Um dos jogos mais divertidos que assisti nos últimos tempos não foi entre Lakers e Celtics, ou entre Heat e Thunder, mas sim entre Cavs e Nets, as duas piores equipes do Leste se degladiando para manter o último fio de auto-estima. Foi um jogo disputado, brigado, sofrido – e medonho, nível “Playboy da Mara Maravilha”, capaz de traumatizar pelo resto da vida. Os dois times são uma porcaria, parecia futebol feminino em aula de educação física quando todo mundo corre pra cima da bola e o lance de mais efeito é a bolada na orelha da criança que estava passando na lateral da quadra segurando um copo de refrigerante. Depois de um par de horas vendo Nets e Cavs jogar, mudar para um jogo “normal” foi como se eu passasse a ver seres sobre-humanos capazes de voar, com super-velocidade e super-força. Foi como tirar um sapato muito apertado depois de um dia inteiro de pé no trabalho, uma deliciosa surpresa ao descobrir como o basquete podia ser um esporte bonito e elegante – sem Nets e Cavs em quadra, claro. Foi tão proveitoso ver dois times tão ruins jogando que cheguei a propor no twitter um playoff ao avesso com os 4 piores times de cada conferência, em que o último colocado seria obrigado a sentar no canto usando um chapéu de burro.

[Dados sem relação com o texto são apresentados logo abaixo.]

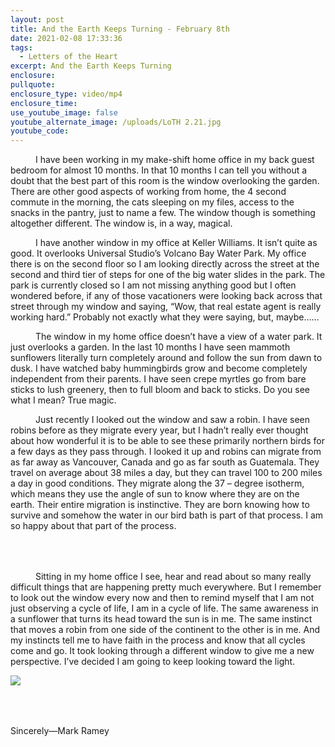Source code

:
 ```yaml
---
layout: post
title: And the Earth Keeps Turning - February 8th
date: 2021-02-08 17:33:36
tags:
  - Letters of the Heart
excerpt: And the Earth Keeps Turning
enclosure:
pullquote:
enclosure_type: video/mp4
enclosure_time:
use_youtube_image: false
youtube_alternate_image: /uploads/LoTH 2.21.jpg
youtube_code:
---
```


<p style="text-indent: 40px;">I have been working in my make-shift home office in my back guest bedroom for almost 10 months. In that 10 months I can tell you without a doubt that the best part of this room is the window overlooking the garden. There are other good aspects of working from home, the 4 second commute in the morning, the cats sleeping on my files, access to the snacks in the pantry, just to name a few. The window though is something altogether different. The window is, in a way, magical.</p>

<p style="text-indent: 40px;">I have another window in my office at Keller Williams. It isn’t quite as good. It overlooks Universal Studio’s Volcano Bay Water Park. My office there is on the second floor so I am looking directly across the street at the second and third tier of steps for one of the big water slides in the park. The park is currently closed so I am not missing anything good but I often wondered before, if any of those vacationers were looking back across that street through my window and saying, “Wow, that real estate agent is really working hard.” Probably not exactly what they were saying, but, maybe……</p>

<p style="text-indent: 40px;">The window in my home office doesn’t have a view of a water park. It just overlooks a garden. In the last 10 months I have seen mammoth sunflowers literally turn completely around and follow the sun from dawn to dusk. I have watched baby hummingbirds grow and become completely independent from their parents. I have seen crepe myrtles go from bare sticks to lush greenery, then to full bloom and back to sticks. Do you see what I mean? True magic. </p>

<p style="text-indent: 40px;">Just recently I looked out the window and saw a robin. I have seen robins before as they migrate every year, but I hadn’t really ever thought about how wonderful it is to be able to see these primarily northern birds for a few days as they pass through. I looked it up and robins can migrate from as far away as Vancouver, Canada and go as far south as Guatemala. They travel on average about 38 miles a day, but they can travel 100 to 200 miles a day in good conditions. They migrate along the 37 – degree isotherm, which means they use the angle of sun to know where they are on the earth. Their entire migration is instinctive. They are born knowing how to survive and somehow the water in our bird bath is part of that process. I am so happy about that part of the process.</p>

<div class="row" style="margin: 4rem 0;">
  <div class="col-sm-8">
    <p style="text-indent: 40px;">Sitting in my home office I see, hear and read about so many really difficult things that are happening pretty much everywhere. But I remember to look out the window every now and then to remind myself that I am not just observing a cycle of life, I am in a cycle of life. The same awareness in a sunflower that turns its head toward the sun is in me. The same instinct that moves a robin from one side of the continent to the other is in me. And my instincts tell me to have faith in the process and know that all cycles come and go. It took looking through a different window to give me a new perspective. I’ve decided I am going to keep looking toward the light.</p>
  </div>
  <div class="col-sm-4">
     <img src="https://d1qmdf3vop2l07.cloudfront.net/modest-salamander.cloudvent.net/hash-store/7211a79c326df25f64139c54f41e00bb.jpg">
  </div>
</div>

<p>Sincerely&#151;Mark Ramey</p>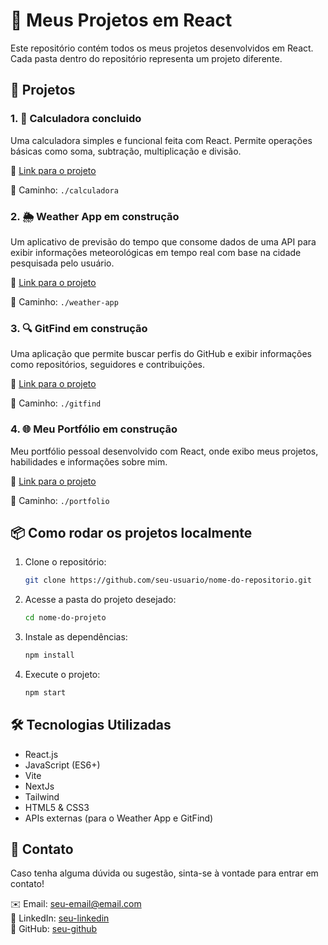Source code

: # 📌 Meus Projetos em React

Este repositório contém todos os meus projetos desenvolvidos em React. Cada pasta dentro do repositório representa um projeto diferente.

## 🚀 Projetos

### 1. 📱 Calculadora concluido
Uma calculadora simples e funcional feita com React. Permite operações básicas como soma, subtração, multiplicação e divisão.

🔗 [Link para o projeto](#) 

📂 Caminho: `./calculadora`

### 2. 🌦️ Weather App em construção
Um aplicativo de previsão do tempo que consome dados de uma API para exibir informações meteorológicas em tempo real com base na cidade pesquisada pelo usuário.

🔗 [Link para o projeto](#)

📂 Caminho: `./weather-app`

### 3. 🔍 GitFind em construção
Uma aplicação que permite buscar perfis do GitHub e exibir informações como repositórios, seguidores e contribuições.

🔗 [Link para o projeto](#)

📂 Caminho: `./gitfind`

### 4. 🌐 Meu Portfólio em construção
Meu portfólio pessoal desenvolvido com React, onde exibo meus projetos, habilidades e informações sobre mim.

🔗 [Link para o projeto](#)

📂 Caminho: `./portfolio`

## 📦 Como rodar os projetos localmente

1. Clone o repositório:
   ```bash
   git clone https://github.com/seu-usuario/nome-do-repositorio.git
   ```

2. Acesse a pasta do projeto desejado:
   ```bash
   cd nome-do-projeto
   ```

3. Instale as dependências:
   ```bash
   npm install
   ```

4. Execute o projeto:
   ```bash
   npm start
   ```

## 🛠️ Tecnologias Utilizadas
- React.js
- JavaScript (ES6+)
- Vite
- NextJs
- Tailwind
- HTML5 & CSS3
- APIs externas (para o Weather App e GitFind)

## 📌 Contato
Caso tenha alguma dúvida ou sugestão, sinta-se à vontade para entrar em contato!

✉️ Email: [seu-email@email.com](mailto:evesilva.contato@email.com)  
🔗 LinkedIn: [seu-linkedin](https://linkedin.com/in/maria-evellyn-da-silva-e-silva-738631226/)  
🐙 GitHub: [seu-github](https://github.com/EveeSilvaa)

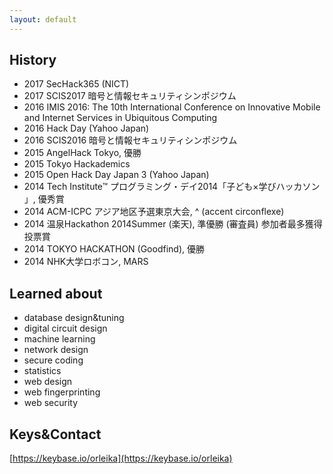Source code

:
 ```yaml
---
layout: default
---
```


## History

- 2017 SecHack365 (NICT)
- 2017 SCIS2017 暗号と情報セキュリティシンポジウム
- 2016 IMIS 2016: The 10th International Conference on Innovative Mobile and Internet Services in Ubiquitous Computing
- 2016 Hack Day (Yahoo Japan)
- 2016 SCIS2016 暗号と情報セキュリティシンポジウム
- 2015 AngelHack Tokyo, 優勝
- 2015 Tokyo Hackademics
- 2015 Open Hack Day Japan 3 (Yahoo Japan)
- 2014 Tech Institute™ プログラミング・デイ2014「子ども×学びハッカソン 」, 優秀賞
- 2014 ACM-ICPC アジア地区予選東京大会, ^ (accent circonflexe)
- 2014 温泉Hackathon 2014Summer (楽天), 準優勝 (審査員) 参加者最多獲得投票賞
- 2014 TOKYO HACKATHON (Goodfind), 優勝
- 2014 NHK大学ロボコン, MARS

## Learned about

- database design&tuning
- digital circuit design
- machine learning
- network design
- secure coding
- statistics
- web design
- web fingerprinting
- web security

## Keys&Contact

[https://keybase.io/orleika](https://keybase.io/orleika)
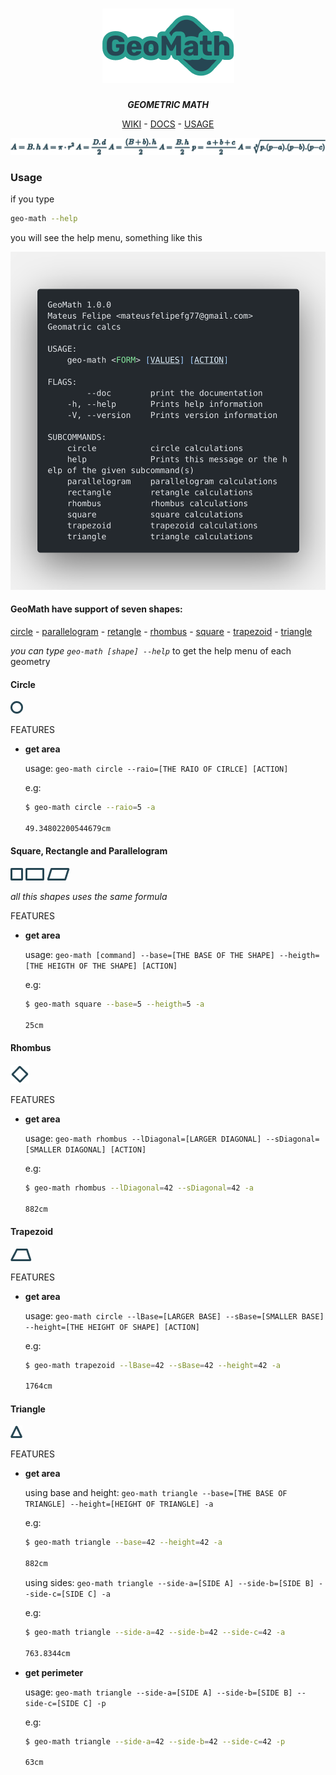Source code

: <div align="center">

<!-- # GeoMath -->
# ![GeoMath](.github/assets/logo.png)
_**GEOMETRIC MATH**_

[WIKI](https://github.com/mateusfg7/GeoMath/wiki) - [DOCS](https://mateusfg7.github.io/GeoMath/geo_math/) - [USAGE](#geomath-have-support-of-seven-shapes)

![formulas](.github/assets/formulas.png)


</div>


### Usage

if you type 
```bash
geo-math --help
```

you will see the help menu, something like this

![Help Code](.github/assets/polacode_help.png)

#### **GeoMath have support of seven shapes:**

[circle](#circle) - [parallelogram](#square-rectangle-and-parallelogram) - [retangle](#square-rectangle-and-parallelogram) - [rhombus](#rhombus) - [square](#square-rectangle-and-parallelogram) - [trapezoid](#trapezoid) - [triangle](#triangle)

_you can type `geo-math [shape] --help`_ to get the help menu of each geometry

#### Circle
![circle](.github/assets/forms/circle.png)

FEATURES
- **get area**

  usage: `geo-math circle --raio=[THE RAIO OF CIRLCE] [ACTION]`

  e.g:
  ```bash
  $ geo-math circle --raio=5 -a

  49.34802200544679cm
  ```
#### Square, Rectangle and Parallelogram
![square](.github/assets/forms/square.png) ![rectangle](.github/assets/forms/rectangle.png) ![parallelogram](.github/assets/forms/parallelogram.png)

_all this shapes uses the same formula_

FEATURES

- **get area**

  usage: `geo-math [command] --base=[THE BASE OF THE SHAPE] --heigth=[THE HEIGTH OF THE SHAPE] [ACTION]`

  e.g:
  ```bash
  $ geo-math square --base=5 --heigth=5 -a

  25cm
  ```
#### Rhombus
![rhombus](.github/assets/forms/rhombus.png)

FEATURES
- **get area**

  usage: `geo-math rhombus --lDiagonal=[LARGER DIAGONAL] --sDiagonal=[SMALLER DIAGONAL] [ACTION]`

  e.g:
  ```bash
  $ geo-math rhombus --lDiagonal=42 --sDiagonal=42 -a

  882cm
  ```
#### Trapezoid
![trapezoid](.github/assets/forms/trapezoid.png)

FEATURES

- **get area**

  usage: `geo-math circle --lBase=[LARGER BASE] --sBase=[SMALLER BASE] --height=[THE HEIGHT OF SHAPE] [ACTION]`

  e.g:
  ```bash
  $ geo-math trapezoid --lBase=42 --sBase=42 --height=42 -a

  1764cm 
  ```

#### Triangle
![triangle](.github/assets/forms/triangle.png)

FEATURES

- **get area**

  using base and height: `geo-math triangle --base=[THE BASE OF TRIANGLE] --height=[HEIGHT OF TRIANGLE] -a`

  e.g:
  ```bash
  $ geo-math triangle --base=42 --height=42 -a

  882cm 
  ```

  using sides: `geo-math triangle --side-a=[SIDE A] --side-b=[SIDE B] --side-c=[SIDE C] -a`

  e.g:
  ```bash
  $ geo-math triangle --side-a=42 --side-b=42 --side-c=42 -a

  763.8344cm
  ```

- **get perimeter**

  usage: `geo-math triangle --side-a=[SIDE A] --side-b=[SIDE B] --side-c=[SIDE C] -p`

  e.g:
  ```bash
  $ geo-math triangle --side-a=42 --side-b=42 --side-c=42 -p

  63cm
  ```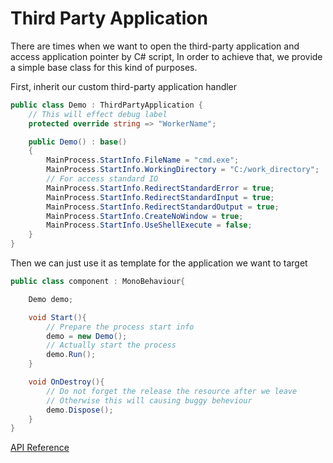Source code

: # Third Party Application

There are times when we want to open the third-party application and access application pointer by C# script,
In order to achieve that, we provide a simple base class for this kind of purposes.

First, inherit our custom third-party application handler

```csharp
public class Demo : ThirdPartyApplication {
    // This will effect debug label
    protected override string => "WorkerName";

    public Demo() : base()
    {
        MainProcess.StartInfo.FileName = "cmd.exe";
        MainProcess.StartInfo.WorkingDirectory = "C:/work_directory";
        // For access standard IO
        MainProcess.StartInfo.RedirectStandardError = true;
        MainProcess.StartInfo.RedirectStandardInput = true;
        MainProcess.StartInfo.RedirectStandardOutput = true;
        MainProcess.StartInfo.CreateNoWindow = true;
        MainProcess.StartInfo.UseShellExecute = false;
    }
}
```

Then we can just use it as template for the application we want to target

```csharp
public class component : MonoBehaviour{

    Demo demo;

    void Start(){
        // Prepare the process start info
        demo = new Demo();
        // Actually start the process
        demo.Run();
    }

    void OnDestroy(){
        // Do not forget the release the resource after we leave
        // Otherwise this will causing buggy beheviour
        demo.Dispose();
    }
}
```

[API Reference](../../api/Funique.ThirdPartyApplication.html)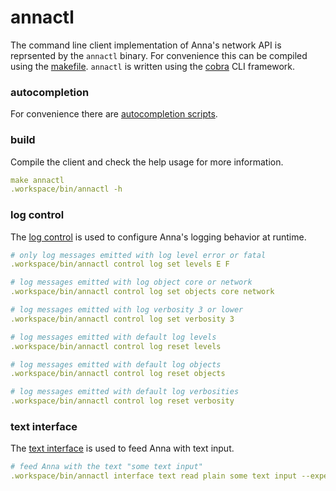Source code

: # annactl
The command line client implementation of Anna's network API is reprsented by
the `annactl` binary. For convenience this can be compiled using the
[makefile](/doc/development/makefile.md). `annactl` is written using the
[cobra](https://github.com/spf13/cobra) CLI framework.

### autocompletion
For convenience there are [autocompletion scripts](autocompletion.md).

### build
Compile the client and check the help usage for more information.

```yaml
make annactl
.workspace/bin/annactl -h
```

### log control

The [log control](control.md#log) is used to configure Anna's logging behavior
at runtime.

```yaml
# only log messages emitted with log level error or fatal
.workspace/bin/annactl control log set levels E F
```

```yaml
# log messages emitted with log object core or network
.workspace/bin/annactl control log set objects core network
```

```yaml
# log messages emitted with log verbosity 3 or lower
.workspace/bin/annactl control log set verbosity 3
```

```yaml
# log messages emitted with default log levels
.workspace/bin/annactl control log reset levels
```

```yaml
# log messages emitted with default log objects
.workspace/bin/annactl control log reset objects
```

```yaml
# log messages emitted with default log verbosities
.workspace/bin/annactl control log reset verbosity
```

### text interface
The [text interface](interface.md#text) is used to feed Anna with text input.

```yaml
# feed Anna with the text "some text input"
.workspace/bin/annactl interface text read plain some text input --expected="output expected"
```
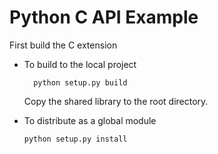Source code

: # Python C API Example
First build the C extension
- To build to the local project
  ```shell 
    python setup.py build
    ```
    Copy the shared library to the root directory.

    
- To distribute as a global module
  ```shell
  python setup.py install
  ```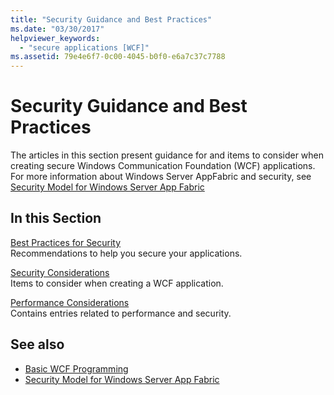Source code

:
 ```yaml
---
title: "Security Guidance and Best Practices"
ms.date: "03/30/2017"
helpviewer_keywords: 
  - "secure applications [WCF]"
ms.assetid: 79e4e6f7-0c00-4045-b0f0-e6a7c37c7788
---
```

# Security Guidance and Best Practices

The articles in this section present guidance for and items to consider when creating secure Windows Communication Foundation (WCF) applications. For more information about Windows Server AppFabric and security, see [Security Model for Windows Server App Fabric](/previous-versions/appfabric/ee677202(v=azure.10))  
  
## In this Section  
 [Best Practices for Security](best-practices-for-security-in-wcf.md)  
 Recommendations to help you secure your applications.  
  
 [Security Considerations](security-considerations-in-wcf.md)  
 Items to consider when creating a WCF application.  
  
 [Performance Considerations](performance-considerations.md)  
 Contains entries related to performance and security.  
  
## See also

- [Basic WCF Programming](../basic-wcf-programming.md)
- [Security Model for Windows Server App Fabric](/previous-versions/appfabric/ee677202(v=azure.10))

A cara do Antawn Jamison, acostumado com dias melhores, conforme ia percebendo que não seria capaz sequer de vencer o Nets, foi impagável. Era o olhar de um homem deseseperado tentando encontrar rotas de fuga, uma janela mais próxima, um emprego de atendente de telemarketing, uma brecha judicial que lhe permitisse anular a troca que o tirou do Wizards na temporada passada. Enquanto isso o resto do Cavs era um bando de homens sem alma, vagando rumo ao vestiário pensando em quais legumes comprariam na quitanda na manhã seguinte e quantos anões daria para contrabandear dentro do cabelo do Varejão. Aliás, alguém verifique a legitimidade da lesão do Varejão, porque na situação dele seria muito justificável um “vou ali comprar cigarro e já volto” versão lesões da NBA, tipo o Shaquille O’Neal quando não queria mais jogar no Heat.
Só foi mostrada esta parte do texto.